What you will do: Everything in the entries except the pictures must be repeated exactly.

Material to process:
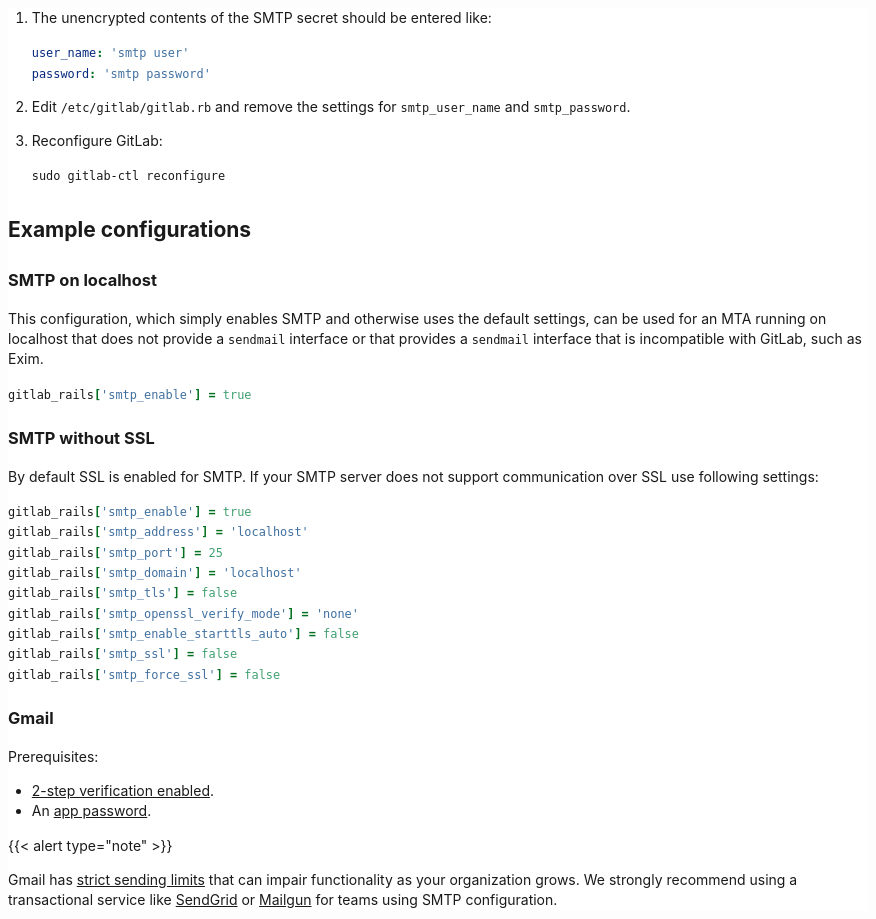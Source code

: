 1. The unencrypted contents of the SMTP secret should be entered like:

   ```yaml
   user_name: 'smtp user'
   password: 'smtp password'
   ```

1. Edit `/etc/gitlab/gitlab.rb` and remove the settings for `smtp_user_name` and `smtp_password`.
1. Reconfigure GitLab:

   ```shell
   sudo gitlab-ctl reconfigure
   ```

## Example configurations

### SMTP on localhost

This configuration, which simply enables SMTP and otherwise uses the default settings, can be used for an MTA running on localhost that does not provide a `sendmail` interface or that provides a `sendmail` interface that is incompatible with GitLab, such as Exim.

```ruby
gitlab_rails['smtp_enable'] = true
```

### SMTP without SSL

By default SSL is enabled for SMTP. If your SMTP server does not support communication over SSL use following settings:

```ruby
gitlab_rails['smtp_enable'] = true
gitlab_rails['smtp_address'] = 'localhost'
gitlab_rails['smtp_port'] = 25
gitlab_rails['smtp_domain'] = 'localhost'
gitlab_rails['smtp_tls'] = false
gitlab_rails['smtp_openssl_verify_mode'] = 'none'
gitlab_rails['smtp_enable_starttls_auto'] = false
gitlab_rails['smtp_ssl'] = false
gitlab_rails['smtp_force_ssl'] = false
```

### Gmail

Prerequisites:

- [2-step verification enabled](https://support.google.com/accounts/answer/185839).
- An [app password](https://support.google.com/mail/answer/185833).

{{< alert type="note" >}}

Gmail has [strict sending limits](https://support.google.com/a/answer/166852)
that can impair functionality as your organization grows. We strongly recommend using a
transactional service like [SendGrid](https://sendgrid.com/en-us) or [Mailgun](https://www.mailgun.com/)
for teams using SMTP configuration.
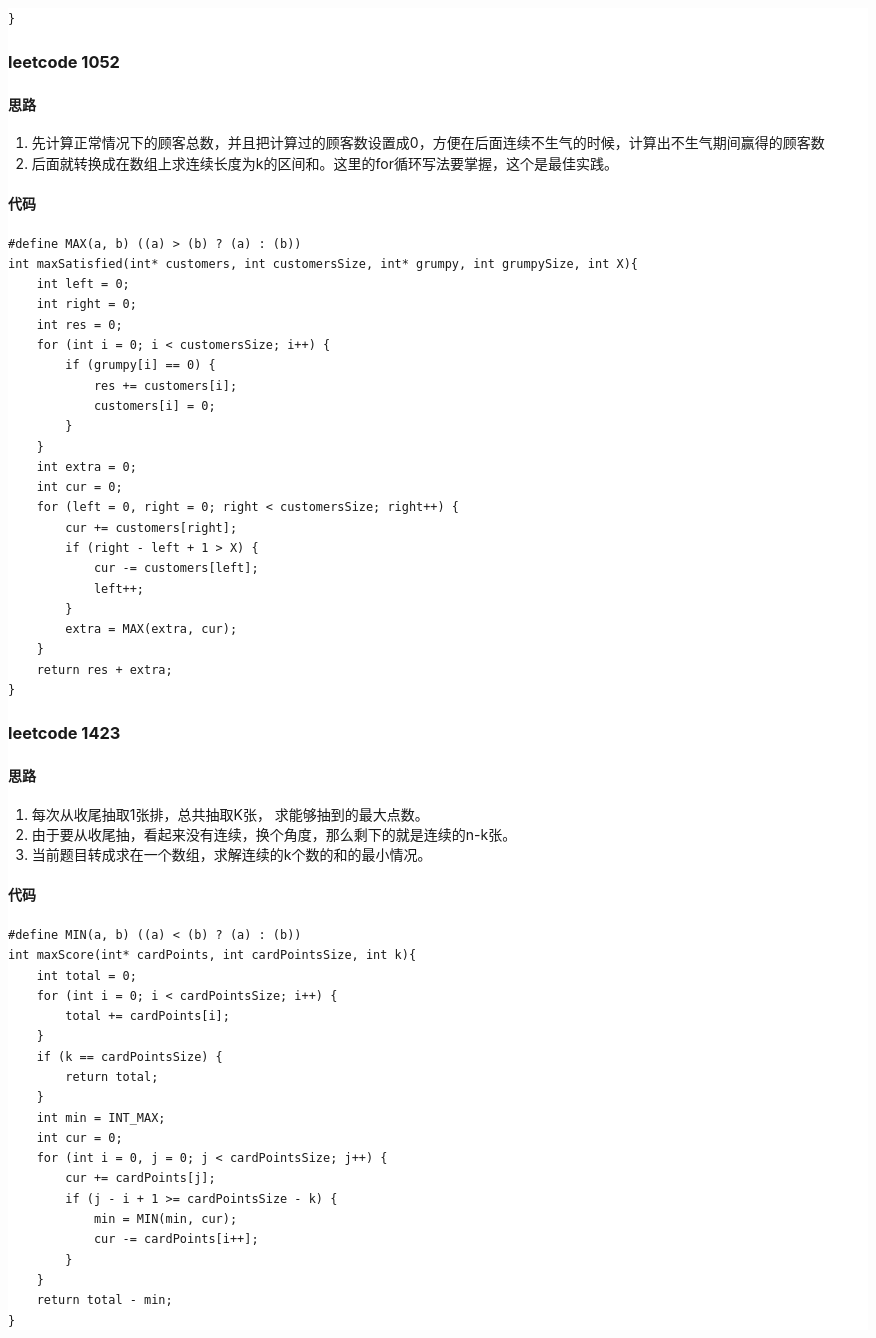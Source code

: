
 ```
}
```
### leetcode 1052
#### 思路
1. 先计算正常情况下的顾客总数，并且把计算过的顾客数设置成0，方便在后面连续不生气的时候，计算出不生气期间赢得的顾客数
2. 后面就转换成在数组上求连续长度为k的区间和。这里的for循环写法要掌握，这个是最佳实践。
#### 代码
```
#define MAX(a, b) ((a) > (b) ? (a) : (b))
int maxSatisfied(int* customers, int customersSize, int* grumpy, int grumpySize, int X){
    int left = 0;
    int right = 0;
    int res = 0;
    for (int i = 0; i < customersSize; i++) {
        if (grumpy[i] == 0) {
            res += customers[i];
            customers[i] = 0;
        }
    }
    int extra = 0;
    int cur = 0;
    for (left = 0, right = 0; right < customersSize; right++) {
        cur += customers[right];
        if (right - left + 1 > X) {
            cur -= customers[left];
            left++;
        }
        extra = MAX(extra, cur);
    }
    return res + extra;
}
```

### leetcode 1423
#### 思路
1. 每次从收尾抽取1张排，总共抽取K张， 求能够抽到的最大点数。
2. 由于要从收尾抽，看起来没有连续，换个角度，那么剩下的就是连续的n-k张。
3. 当前题目转成求在一个数组，求解连续的k个数的和的最小情况。

#### 代码
```
#define MIN(a, b) ((a) < (b) ? (a) : (b))
int maxScore(int* cardPoints, int cardPointsSize, int k){
    int total = 0;
    for (int i = 0; i < cardPointsSize; i++) {
        total += cardPoints[i];
    }
    if (k == cardPointsSize) {
        return total;
    }
    int min = INT_MAX;
    int cur = 0;
    for (int i = 0, j = 0; j < cardPointsSize; j++) {
        cur += cardPoints[j];
        if (j - i + 1 >= cardPointsSize - k) {
            min = MIN(min, cur);
            cur -= cardPoints[i++];
        }
    }
    return total - min;
}
```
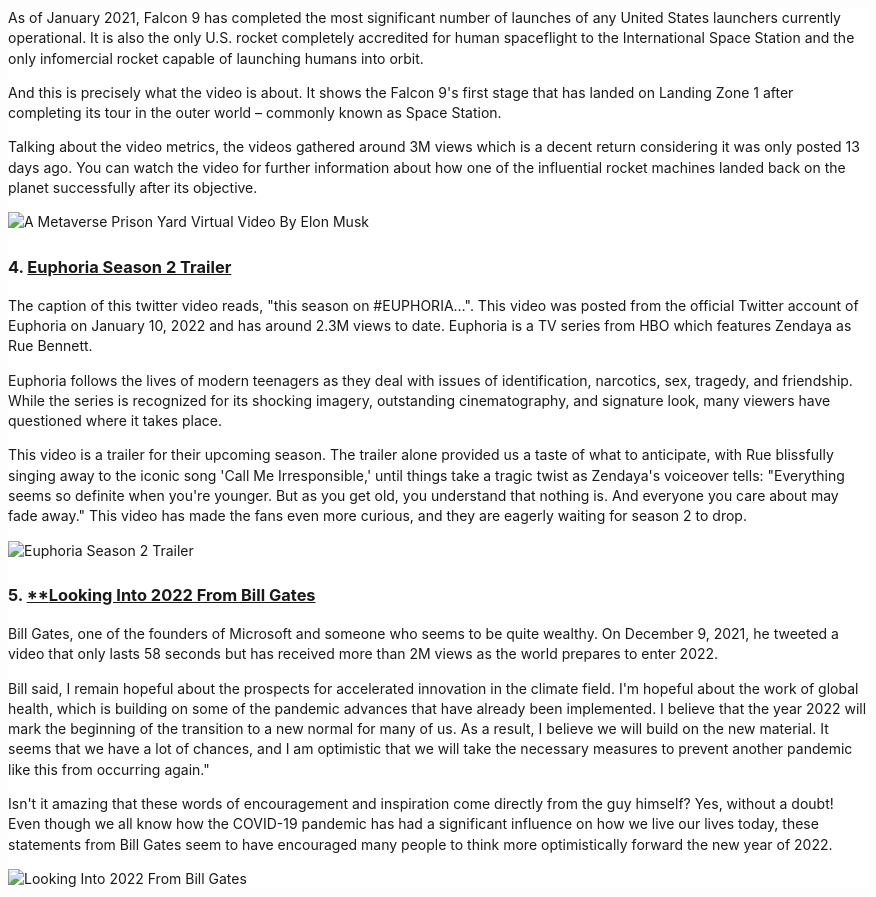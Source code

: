 As of January 2021, Falcon 9 has completed the most significant number of launches of any United States launchers currently operational. It is also the only U.S. rocket completely accredited for human spaceflight to the International Space Station and the only infomercial rocket capable of launching humans into orbit.

And this is precisely what the video is about. It shows the Falcon 9's first stage that has landed on Landing Zone 1 after completing its tour in the outer world – commonly known as Space Station.

Talking about the video metrics, the videos gathered around 3M views which is a decent return considering it was only posted 13 days ago. You can watch the video for further information about how one of the influential rocket machines landed back on the planet successfully after its objective.

![A Metaverse Prison Yard Virtual Video By Elon Musk](https://images.wondershare.com/filmora/article-images/2022/02/most-viewed-twitter-video-3.png)

### 4\. [Euphoria Season 2 Trailer](https://twitter.com/euphoriaHBO/status/1480374083976105986)

The caption of this twitter video reads, "this season on #EUPHORIA…". This video was posted from the official Twitter account of Euphoria on January 10, 2022 and has around 2.3M views to date. Euphoria is a TV series from HBO which features Zendaya as Rue Bennett.

Euphoria follows the lives of modern teenagers as they deal with issues of identification, narcotics, sex, tragedy, and friendship. While the series is recognized for its shocking imagery, outstanding cinematography, and signature look, many viewers have questioned where it takes place.

This video is a trailer for their upcoming season. The trailer alone provided us a taste of what to anticipate, with Rue blissfully singing away to the iconic song 'Call Me Irresponsible,' until things take a tragic twist as Zendaya's voiceover tells: "Everything seems so definite when you're younger. But as you get old, you understand that nothing is. And everyone you care about may fade away." This video has made the fans even more curious, and they are eagerly waiting for season 2 to drop.

![Euphoria Season 2 Trailer](https://images.wondershare.com/filmora/article-images/2022/02/most-viewed-twitter-video-4.png)

### 5\. [****Looking Into 2022 From Bill Gates**](https://twitter.com/BillGates/status/1468664794567700483)

Bill Gates, one of the founders of Microsoft and someone who seems to be quite wealthy. On December 9, 2021, he tweeted a video that only lasts 58 seconds but has received more than 2M views as the world prepares to enter 2022.

Bill said, I remain hopeful about the prospects for accelerated innovation in the climate field. I'm hopeful about the work of global health, which is building on some of the pandemic advances that have already been implemented. I believe that the year 2022 will mark the beginning of the transition to a new normal for many of us. As a result, I believe we will build on the new material. It seems that we have a lot of chances, and I am optimistic that we will take the necessary measures to prevent another pandemic like this from occurring again."

Isn't it amazing that these words of encouragement and inspiration come directly from the guy himself? Yes, without a doubt! Even though we all know how the COVID-19 pandemic has had a significant influence on how we live our lives today, these statements from Bill Gates seem to have encouraged many people to think more optimistically forward the new year of 2022.

![Looking Into 2022 From Bill Gates](https://images.wondershare.com/filmora/article-images/2022/02/most-viewed-twitter-video-5.png)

Finished task:
Source code

: 1. The unencrypted contents of the SMTP secret should be entered like:

   ```yaml
   user_name: 'smtp user'
   password: 'smtp password'
   ```

1. Edit `/etc/gitlab/gitlab.rb` and remove the settings for `smtp_user_name` and `smtp_password`.
1. Reconfigure GitLab:

   ```shell
   sudo gitlab-ctl reconfigure
   ```

## Example configurations

### SMTP on localhost

This configuration, which simply enables SMTP and otherwise uses the default settings, can be used for an MTA running on localhost that does not provide a `sendmail` interface or that provides a `sendmail` interface that is incompatible with GitLab, such as Exim.

```ruby
gitlab_rails['smtp_enable'] = true
```

### SMTP without SSL

By default SSL is enabled for SMTP. If your SMTP server does not support communication over SSL use following settings:

```ruby
gitlab_rails['smtp_enable'] = true
gitlab_rails['smtp_address'] = 'localhost'
gitlab_rails['smtp_port'] = 25
gitlab_rails['smtp_domain'] = 'localhost'
gitlab_rails['smtp_tls'] = false
gitlab_rails['smtp_openssl_verify_mode'] = 'none'
gitlab_rails['smtp_enable_starttls_auto'] = false
gitlab_rails['smtp_ssl'] = false
gitlab_rails['smtp_force_ssl'] = false
```

### Gmail

Prerequisites:

- [2-step verification enabled](https://support.google.com/accounts/answer/185839).
- An [app password](https://support.google.com/mail/answer/185833).

{{< alert type="note" >}}

Gmail has [strict sending limits](https://support.google.com/a/answer/166852)
that can impair functionality as your organization grows. We strongly recommend using a
transactional service like [SendGrid](https://sendgrid.com/en-us) or [Mailgun](https://www.mailgun.com/)
for teams using SMTP configuration.
Source code

:
 ```
}
```
### leetcode 1052
#### 思路
1. 先计算正常情况下的顾客总数，并且把计算过的顾客数设置成0，方便在后面连续不生气的时候，计算出不生气期间赢得的顾客数
2. 后面就转换成在数组上求连续长度为k的区间和。这里的for循环写法要掌握，这个是最佳实践。
#### 代码
```
#define MAX(a, b) ((a) > (b) ? (a) : (b))
int maxSatisfied(int* customers, int customersSize, int* grumpy, int grumpySize, int X){
    int left = 0;
    int right = 0;
    int res = 0;
    for (int i = 0; i < customersSize; i++) {
        if (grumpy[i] == 0) {
            res += customers[i];
            customers[i] = 0;
        }
    }
    int extra = 0;
    int cur = 0;
    for (left = 0, right = 0; right < customersSize; right++) {
        cur += customers[right];
        if (right - left + 1 > X) {
            cur -= customers[left];
            left++;
        }
        extra = MAX(extra, cur);
    }
    return res + extra;
}
```

### leetcode 1423
#### 思路
1. 每次从收尾抽取1张排，总共抽取K张， 求能够抽到的最大点数。
2. 由于要从收尾抽，看起来没有连续，换个角度，那么剩下的就是连续的n-k张。
3. 当前题目转成求在一个数组，求解连续的k个数的和的最小情况。

#### 代码
```
#define MIN(a, b) ((a) < (b) ? (a) : (b))
int maxScore(int* cardPoints, int cardPointsSize, int k){
    int total = 0;
    for (int i = 0; i < cardPointsSize; i++) {
        total += cardPoints[i];
    }
    if (k == cardPointsSize) {
        return total;
    }
    int min = INT_MAX;
    int cur = 0;
    for (int i = 0, j = 0; j < cardPointsSize; j++) {
        cur += cardPoints[j];
        if (j - i + 1 >= cardPointsSize - k) {
            min = MIN(min, cur);
            cur -= cardPoints[i++];
        }
    }
    return total - min;
}
```
Source code

: As of January 2021, Falcon 9 has completed the most significant number of launches of any United States launchers currently operational. It is also the only U.S. rocket completely accredited for human spaceflight to the International Space Station and the only infomercial rocket capable of launching humans into orbit.

And this is precisely what the video is about. It shows the Falcon 9's first stage that has landed on Landing Zone 1 after completing its tour in the outer world – commonly known as Space Station.

Talking about the video metrics, the videos gathered around 3M views which is a decent return considering it was only posted 13 days ago. You can watch the video for further information about how one of the influential rocket machines landed back on the planet successfully after its objective.

![A Metaverse Prison Yard Virtual Video By Elon Musk](https://images.wondershare.com/filmora/article-images/2022/02/most-viewed-twitter-video-3.png)

### 4\. [Euphoria Season 2 Trailer](https://twitter.com/euphoriaHBO/status/1480374083976105986)

The caption of this twitter video reads, "this season on #EUPHORIA…". This video was posted from the official Twitter account of Euphoria on January 10, 2022 and has around 2.3M views to date. Euphoria is a TV series from HBO which features Zendaya as Rue Bennett.

Euphoria follows the lives of modern teenagers as they deal with issues of identification, narcotics, sex, tragedy, and friendship. While the series is recognized for its shocking imagery, outstanding cinematography, and signature look, many viewers have questioned where it takes place.

This video is a trailer for their upcoming season. The trailer alone provided us a taste of what to anticipate, with Rue blissfully singing away to the iconic song 'Call Me Irresponsible,' until things take a tragic twist as Zendaya's voiceover tells: "Everything seems so definite when you're younger. But as you get old, you understand that nothing is. And everyone you care about may fade away." This video has made the fans even more curious, and they are eagerly waiting for season 2 to drop.

![Euphoria Season 2 Trailer](https://images.wondershare.com/filmora/article-images/2022/02/most-viewed-twitter-video-4.png)

### 5\. [****Looking Into 2022 From Bill Gates**](https://twitter.com/BillGates/status/1468664794567700483)

Bill Gates, one of the founders of Microsoft and someone who seems to be quite wealthy. On December 9, 2021, he tweeted a video that only lasts 58 seconds but has received more than 2M views as the world prepares to enter 2022.

Bill said, I remain hopeful about the prospects for accelerated innovation in the climate field. I'm hopeful about the work of global health, which is building on some of the pandemic advances that have already been implemented. I believe that the year 2022 will mark the beginning of the transition to a new normal for many of us. As a result, I believe we will build on the new material. It seems that we have a lot of chances, and I am optimistic that we will take the necessary measures to prevent another pandemic like this from occurring again."

Isn't it amazing that these words of encouragement and inspiration come directly from the guy himself? Yes, without a doubt! Even though we all know how the COVID-19 pandemic has had a significant influence on how we live our lives today, these statements from Bill Gates seem to have encouraged many people to think more optimistically forward the new year of 2022.

![Looking Into 2022 From Bill Gates](https://images.wondershare.com/filmora/article-images/2022/02/most-viewed-twitter-video-5.png)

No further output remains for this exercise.